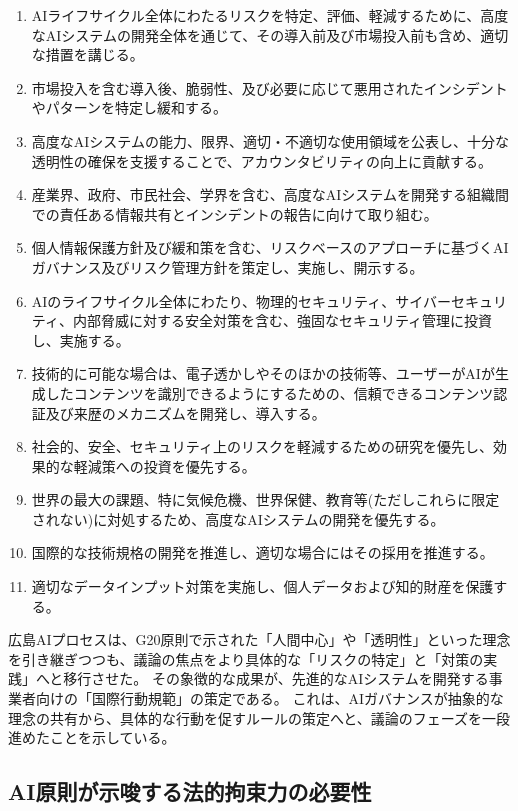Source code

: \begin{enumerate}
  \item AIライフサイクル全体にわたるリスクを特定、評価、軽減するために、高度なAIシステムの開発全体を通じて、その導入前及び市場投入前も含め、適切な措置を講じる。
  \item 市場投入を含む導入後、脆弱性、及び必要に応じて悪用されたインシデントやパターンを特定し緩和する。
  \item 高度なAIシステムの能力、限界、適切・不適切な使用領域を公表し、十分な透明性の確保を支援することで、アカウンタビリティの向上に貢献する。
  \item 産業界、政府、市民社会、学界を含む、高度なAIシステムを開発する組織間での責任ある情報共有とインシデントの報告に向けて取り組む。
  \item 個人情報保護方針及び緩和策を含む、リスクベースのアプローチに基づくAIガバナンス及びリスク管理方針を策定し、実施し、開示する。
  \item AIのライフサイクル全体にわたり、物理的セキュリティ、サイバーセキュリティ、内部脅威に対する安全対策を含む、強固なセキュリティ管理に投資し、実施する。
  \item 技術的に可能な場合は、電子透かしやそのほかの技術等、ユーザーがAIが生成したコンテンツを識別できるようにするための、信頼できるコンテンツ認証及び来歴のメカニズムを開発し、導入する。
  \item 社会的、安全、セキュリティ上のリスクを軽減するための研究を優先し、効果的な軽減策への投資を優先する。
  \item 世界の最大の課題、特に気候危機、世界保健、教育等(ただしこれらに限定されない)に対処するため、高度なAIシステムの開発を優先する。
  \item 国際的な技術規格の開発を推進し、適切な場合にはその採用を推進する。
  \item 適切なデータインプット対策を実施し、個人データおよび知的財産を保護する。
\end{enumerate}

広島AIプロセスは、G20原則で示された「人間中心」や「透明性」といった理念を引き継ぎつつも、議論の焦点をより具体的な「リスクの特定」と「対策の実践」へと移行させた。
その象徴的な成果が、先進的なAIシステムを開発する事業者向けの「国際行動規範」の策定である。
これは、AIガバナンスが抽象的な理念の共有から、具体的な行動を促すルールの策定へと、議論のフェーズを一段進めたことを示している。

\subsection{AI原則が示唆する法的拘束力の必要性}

__REQUIRED WORK__. Every line from the one that has "広島AIプロセスは、G20原" down to the last line above must be written out exactly, with both ends included and nothing else.

__RESULT OF THIS EXERCISE__.
広島AIプロセスは、G20原則で示された「人間中心」や「透明性」といった理念を引き継ぎつつも、議論の焦点をより具体的な「リスクの特定」と「対策の実践」へと移行させた。
その象徴的な成果が、先進的なAIシステムを開発する事業者向けの「国際行動規範」の策定である。
これは、AIガバナンスが抽象的な理念の共有から、具体的な行動を促すルールの策定へと、議論のフェーズを一段進めたことを示している。

\subsection{AI原則が示唆する法的拘束力の必要性}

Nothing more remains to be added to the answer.